Mary, I wonder if parts of the foliage would be salvageable as embellishments for crazy quilting. You know that’s my thing and even small pieces of the florals and foliage would be wonderful in a CQ piece, especially as CQ is generally for show and gets little wear.
This was an especially interesting post, Mary. Ecclesiastical embroidery is dear to my heart, and I was recently privileged to be asked to restore a vintage chasuble. Much of the goldwork on the piece was severely deteriorated, and I was required to remove the lining of the piece in order to restore the embroidery. It was a lengthy, but educational and rewarding process, and the chasuble is once again in use.

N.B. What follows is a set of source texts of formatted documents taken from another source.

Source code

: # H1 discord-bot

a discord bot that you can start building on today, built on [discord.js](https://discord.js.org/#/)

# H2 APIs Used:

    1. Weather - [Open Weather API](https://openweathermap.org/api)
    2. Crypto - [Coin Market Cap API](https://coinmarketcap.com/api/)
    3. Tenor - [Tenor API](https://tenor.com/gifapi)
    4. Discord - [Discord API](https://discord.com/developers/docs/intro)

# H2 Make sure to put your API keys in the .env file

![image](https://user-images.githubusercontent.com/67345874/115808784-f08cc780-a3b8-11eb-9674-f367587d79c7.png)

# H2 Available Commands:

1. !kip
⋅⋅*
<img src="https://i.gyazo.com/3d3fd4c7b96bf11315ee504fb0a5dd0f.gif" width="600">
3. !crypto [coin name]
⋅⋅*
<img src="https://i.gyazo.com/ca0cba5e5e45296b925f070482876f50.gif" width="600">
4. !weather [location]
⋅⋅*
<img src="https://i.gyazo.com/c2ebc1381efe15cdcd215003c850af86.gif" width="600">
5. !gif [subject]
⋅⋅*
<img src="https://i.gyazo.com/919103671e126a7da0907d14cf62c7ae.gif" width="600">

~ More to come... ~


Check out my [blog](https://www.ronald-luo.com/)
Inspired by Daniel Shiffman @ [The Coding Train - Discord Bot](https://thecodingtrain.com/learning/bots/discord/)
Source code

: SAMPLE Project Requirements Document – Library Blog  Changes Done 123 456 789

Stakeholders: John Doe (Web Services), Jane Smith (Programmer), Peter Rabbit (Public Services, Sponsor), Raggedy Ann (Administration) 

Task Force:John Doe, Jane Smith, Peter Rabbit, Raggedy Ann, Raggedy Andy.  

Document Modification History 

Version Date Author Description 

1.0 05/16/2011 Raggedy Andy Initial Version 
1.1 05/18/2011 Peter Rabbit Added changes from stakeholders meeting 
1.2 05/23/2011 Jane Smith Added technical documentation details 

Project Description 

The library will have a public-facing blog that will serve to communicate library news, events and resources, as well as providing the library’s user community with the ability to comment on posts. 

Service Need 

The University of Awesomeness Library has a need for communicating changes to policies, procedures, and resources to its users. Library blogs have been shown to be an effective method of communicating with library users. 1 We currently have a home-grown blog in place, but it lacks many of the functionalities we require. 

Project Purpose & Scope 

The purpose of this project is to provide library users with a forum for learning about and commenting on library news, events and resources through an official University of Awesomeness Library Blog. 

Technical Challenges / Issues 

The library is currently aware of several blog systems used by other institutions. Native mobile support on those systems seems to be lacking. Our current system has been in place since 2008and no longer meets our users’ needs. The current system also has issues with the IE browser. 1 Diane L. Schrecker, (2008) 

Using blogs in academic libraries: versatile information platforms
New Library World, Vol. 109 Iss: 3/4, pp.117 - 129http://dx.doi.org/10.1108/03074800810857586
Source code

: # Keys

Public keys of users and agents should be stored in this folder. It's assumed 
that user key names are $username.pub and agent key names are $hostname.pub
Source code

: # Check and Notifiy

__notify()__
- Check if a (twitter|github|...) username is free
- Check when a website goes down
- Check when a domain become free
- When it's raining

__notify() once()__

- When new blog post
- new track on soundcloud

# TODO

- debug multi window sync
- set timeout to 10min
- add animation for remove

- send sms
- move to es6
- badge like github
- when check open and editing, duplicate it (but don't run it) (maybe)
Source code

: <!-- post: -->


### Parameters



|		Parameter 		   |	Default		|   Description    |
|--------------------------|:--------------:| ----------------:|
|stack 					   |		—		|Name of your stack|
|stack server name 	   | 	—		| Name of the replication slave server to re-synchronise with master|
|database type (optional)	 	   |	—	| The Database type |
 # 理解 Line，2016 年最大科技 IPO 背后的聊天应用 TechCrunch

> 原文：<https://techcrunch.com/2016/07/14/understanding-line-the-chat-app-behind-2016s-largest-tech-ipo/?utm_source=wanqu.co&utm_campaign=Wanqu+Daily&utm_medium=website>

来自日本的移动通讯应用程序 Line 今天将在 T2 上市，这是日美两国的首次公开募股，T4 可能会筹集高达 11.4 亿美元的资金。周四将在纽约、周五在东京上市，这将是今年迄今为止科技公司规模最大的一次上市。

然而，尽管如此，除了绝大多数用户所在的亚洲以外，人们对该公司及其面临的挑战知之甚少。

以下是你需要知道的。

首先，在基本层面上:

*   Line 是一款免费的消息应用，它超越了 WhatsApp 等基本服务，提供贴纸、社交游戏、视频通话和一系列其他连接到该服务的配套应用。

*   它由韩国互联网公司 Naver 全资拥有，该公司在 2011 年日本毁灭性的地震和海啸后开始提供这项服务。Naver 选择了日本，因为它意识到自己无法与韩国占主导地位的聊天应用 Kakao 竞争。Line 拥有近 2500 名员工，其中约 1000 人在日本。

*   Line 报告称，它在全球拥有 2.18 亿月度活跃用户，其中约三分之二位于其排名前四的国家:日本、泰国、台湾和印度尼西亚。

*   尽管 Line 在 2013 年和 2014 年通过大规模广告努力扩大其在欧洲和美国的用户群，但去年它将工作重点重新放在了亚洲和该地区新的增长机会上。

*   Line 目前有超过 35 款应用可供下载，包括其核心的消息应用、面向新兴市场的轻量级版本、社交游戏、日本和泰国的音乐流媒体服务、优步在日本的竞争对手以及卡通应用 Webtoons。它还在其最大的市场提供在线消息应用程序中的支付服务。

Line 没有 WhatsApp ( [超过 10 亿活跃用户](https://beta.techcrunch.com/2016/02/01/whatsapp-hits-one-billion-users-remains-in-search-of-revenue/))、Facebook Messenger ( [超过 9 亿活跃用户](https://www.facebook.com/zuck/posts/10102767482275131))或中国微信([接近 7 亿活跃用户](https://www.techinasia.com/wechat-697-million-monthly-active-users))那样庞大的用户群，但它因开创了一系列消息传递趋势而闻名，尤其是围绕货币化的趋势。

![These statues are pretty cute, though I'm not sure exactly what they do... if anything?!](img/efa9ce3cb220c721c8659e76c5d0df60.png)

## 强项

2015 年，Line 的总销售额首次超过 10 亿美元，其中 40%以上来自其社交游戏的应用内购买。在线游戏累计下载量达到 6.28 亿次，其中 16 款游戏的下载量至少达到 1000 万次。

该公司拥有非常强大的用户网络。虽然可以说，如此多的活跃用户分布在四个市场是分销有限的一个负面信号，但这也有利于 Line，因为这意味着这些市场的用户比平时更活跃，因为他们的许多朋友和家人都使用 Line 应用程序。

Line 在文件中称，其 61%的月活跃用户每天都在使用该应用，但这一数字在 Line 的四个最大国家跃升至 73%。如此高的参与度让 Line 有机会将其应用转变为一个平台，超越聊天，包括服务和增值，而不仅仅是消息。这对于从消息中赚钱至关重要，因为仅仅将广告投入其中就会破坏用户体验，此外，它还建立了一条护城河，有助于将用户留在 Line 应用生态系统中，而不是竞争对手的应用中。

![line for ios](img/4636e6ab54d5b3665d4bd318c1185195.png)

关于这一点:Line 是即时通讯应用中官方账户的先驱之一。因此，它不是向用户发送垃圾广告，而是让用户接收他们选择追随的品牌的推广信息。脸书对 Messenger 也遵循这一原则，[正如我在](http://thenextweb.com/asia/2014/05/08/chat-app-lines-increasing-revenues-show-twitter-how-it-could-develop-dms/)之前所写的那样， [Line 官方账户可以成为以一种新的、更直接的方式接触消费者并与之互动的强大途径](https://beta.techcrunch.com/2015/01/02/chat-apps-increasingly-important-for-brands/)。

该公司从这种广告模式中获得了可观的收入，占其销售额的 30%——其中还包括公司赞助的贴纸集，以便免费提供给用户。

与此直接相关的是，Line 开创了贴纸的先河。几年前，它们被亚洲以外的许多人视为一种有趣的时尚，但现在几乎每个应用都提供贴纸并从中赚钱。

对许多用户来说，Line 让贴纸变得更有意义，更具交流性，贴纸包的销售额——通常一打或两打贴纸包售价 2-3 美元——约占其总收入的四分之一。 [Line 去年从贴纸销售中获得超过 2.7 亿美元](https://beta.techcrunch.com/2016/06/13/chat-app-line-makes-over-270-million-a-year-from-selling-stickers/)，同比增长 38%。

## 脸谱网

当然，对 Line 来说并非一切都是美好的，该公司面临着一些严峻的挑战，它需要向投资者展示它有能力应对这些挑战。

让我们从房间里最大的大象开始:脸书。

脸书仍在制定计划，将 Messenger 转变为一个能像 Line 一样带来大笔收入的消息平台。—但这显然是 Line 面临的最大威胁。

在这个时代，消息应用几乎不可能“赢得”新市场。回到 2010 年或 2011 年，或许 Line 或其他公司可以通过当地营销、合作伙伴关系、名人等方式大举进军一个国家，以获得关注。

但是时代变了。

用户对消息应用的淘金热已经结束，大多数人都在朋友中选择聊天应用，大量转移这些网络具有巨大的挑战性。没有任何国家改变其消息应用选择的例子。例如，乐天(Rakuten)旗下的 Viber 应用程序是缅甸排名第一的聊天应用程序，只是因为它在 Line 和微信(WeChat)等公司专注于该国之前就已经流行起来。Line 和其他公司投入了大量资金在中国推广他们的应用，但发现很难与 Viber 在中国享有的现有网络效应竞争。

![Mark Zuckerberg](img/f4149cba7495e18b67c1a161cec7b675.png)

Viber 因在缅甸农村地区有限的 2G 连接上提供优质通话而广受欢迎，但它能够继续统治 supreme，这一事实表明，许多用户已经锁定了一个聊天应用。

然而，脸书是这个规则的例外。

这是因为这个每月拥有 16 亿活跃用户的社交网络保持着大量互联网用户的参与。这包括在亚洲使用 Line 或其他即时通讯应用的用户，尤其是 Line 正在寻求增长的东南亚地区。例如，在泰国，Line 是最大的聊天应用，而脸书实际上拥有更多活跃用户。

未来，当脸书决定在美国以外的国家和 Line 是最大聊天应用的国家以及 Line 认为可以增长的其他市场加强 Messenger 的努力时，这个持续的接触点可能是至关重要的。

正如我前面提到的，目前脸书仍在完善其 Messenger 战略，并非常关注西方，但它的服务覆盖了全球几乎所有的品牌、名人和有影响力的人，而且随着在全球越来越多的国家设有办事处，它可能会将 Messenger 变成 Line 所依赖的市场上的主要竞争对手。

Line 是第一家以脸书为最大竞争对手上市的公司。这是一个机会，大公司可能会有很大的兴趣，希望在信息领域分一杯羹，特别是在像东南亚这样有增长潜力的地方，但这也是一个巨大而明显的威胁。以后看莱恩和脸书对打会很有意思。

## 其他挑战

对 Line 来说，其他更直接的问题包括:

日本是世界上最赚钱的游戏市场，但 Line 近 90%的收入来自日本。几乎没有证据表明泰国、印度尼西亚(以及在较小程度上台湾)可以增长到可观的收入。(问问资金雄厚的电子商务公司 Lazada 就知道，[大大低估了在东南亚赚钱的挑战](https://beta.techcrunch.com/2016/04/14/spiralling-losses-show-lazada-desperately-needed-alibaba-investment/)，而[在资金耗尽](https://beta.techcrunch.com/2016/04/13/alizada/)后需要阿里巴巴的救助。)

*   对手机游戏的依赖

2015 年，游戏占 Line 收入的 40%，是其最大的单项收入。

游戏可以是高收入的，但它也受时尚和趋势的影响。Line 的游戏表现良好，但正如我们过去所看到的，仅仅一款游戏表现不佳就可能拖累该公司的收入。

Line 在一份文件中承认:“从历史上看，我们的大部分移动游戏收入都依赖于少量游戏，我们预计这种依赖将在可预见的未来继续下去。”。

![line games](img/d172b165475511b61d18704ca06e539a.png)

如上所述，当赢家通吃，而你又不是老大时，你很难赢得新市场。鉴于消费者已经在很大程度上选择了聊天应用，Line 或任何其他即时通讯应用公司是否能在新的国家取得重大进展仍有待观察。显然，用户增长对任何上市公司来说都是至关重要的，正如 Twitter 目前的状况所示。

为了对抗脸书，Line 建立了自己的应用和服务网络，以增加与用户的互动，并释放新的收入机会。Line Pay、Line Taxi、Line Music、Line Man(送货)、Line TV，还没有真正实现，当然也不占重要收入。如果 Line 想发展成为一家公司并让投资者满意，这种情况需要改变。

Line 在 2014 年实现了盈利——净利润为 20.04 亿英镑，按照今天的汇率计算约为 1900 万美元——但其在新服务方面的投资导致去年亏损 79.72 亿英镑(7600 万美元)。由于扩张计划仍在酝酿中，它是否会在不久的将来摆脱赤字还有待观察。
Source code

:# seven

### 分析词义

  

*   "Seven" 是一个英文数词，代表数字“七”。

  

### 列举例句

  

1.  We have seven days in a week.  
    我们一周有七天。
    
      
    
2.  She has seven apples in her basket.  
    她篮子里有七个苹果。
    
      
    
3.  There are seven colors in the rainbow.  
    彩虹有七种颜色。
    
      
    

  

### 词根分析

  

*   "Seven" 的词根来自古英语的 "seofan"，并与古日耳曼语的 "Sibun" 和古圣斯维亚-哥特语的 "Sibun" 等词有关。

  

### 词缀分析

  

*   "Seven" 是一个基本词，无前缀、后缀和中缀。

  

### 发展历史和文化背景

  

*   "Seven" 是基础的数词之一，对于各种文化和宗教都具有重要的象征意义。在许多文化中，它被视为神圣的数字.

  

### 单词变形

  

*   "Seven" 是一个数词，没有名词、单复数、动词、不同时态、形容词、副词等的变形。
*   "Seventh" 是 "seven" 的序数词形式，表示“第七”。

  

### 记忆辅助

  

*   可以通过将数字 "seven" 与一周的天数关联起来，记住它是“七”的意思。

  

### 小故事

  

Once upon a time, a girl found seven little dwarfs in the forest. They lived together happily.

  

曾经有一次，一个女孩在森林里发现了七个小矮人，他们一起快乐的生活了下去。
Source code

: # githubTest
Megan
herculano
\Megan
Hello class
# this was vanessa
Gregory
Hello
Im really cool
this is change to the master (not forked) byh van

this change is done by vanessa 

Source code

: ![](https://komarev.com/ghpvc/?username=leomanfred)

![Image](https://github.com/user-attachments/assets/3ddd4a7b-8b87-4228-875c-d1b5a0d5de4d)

I am very interested in this process!! Step by step with lots of photos please! And any thoughts of why you are making the decisions and any reference links you may have along the way.
Will there be an ebook in the works of this type of rescue and repair?
I would love to be able to work on one of these historical pieces. How does one find this type of work to repair/rescue these beautiful works of art?
You have no idea how much I will be hanging on your every word!!
Thank you soooooo much!!!
As a priest in the Episcopal Church (The Diocese of Atlanta), I am glad to read your column about ecclesiastical embroidery and will follow your good work with great interest. It brings to mind that in seminary we were taught how to write icons by instructors from the Prosopon School of Iconology in an intensely detailed and exciting process. Prayers accompanied every step we made.
Mary I’m curious as to how today’s threads will compare with what you are salvaging and does that increase the challenge. Looking forward to following along.
Dear Mary
What a lovely piece of embroidery and what a lovely piece to salvage and revamp. I do hope you can find use for the floral pieces as they are lovely. Are you going to put the two embroidered figures together on one fabric or will they be separate pieces. It going to be so interesting to watch your progress on this project I’m looking forward to it. I’m also interested in what ground fabric you will be using. Thanks for sharing this beautiful ecclesiastical embroidery piece with us what a challenge I really look forward to your progress on the piece.
Regards Anita Simmance
Really interesting! I look forward to following your journey with these.
I found this absolutely fascinating, I had no idea how these garments were made and had thought it was all embroidered onto the cloth. I look forward very much to following your progress
Mary,
This will be a wonderful adventure. Thank you for taking us along. I have a request: when you reference earlier, finer embroideries as compared to this one, could you put them side by side for comparison?
Thank you.
Floss
Very interesting! I especially liked how you got closer and closer to the fabric/stitches on Mary, and the details you could see close up that blended in and weren’t as clear when seen far away. I’ll be looking forward to further progress posts on this.
This project looks like it will be both challenging and fascinating. Best of luck with it.
Like all the other commenters, I will be following your progress with interest.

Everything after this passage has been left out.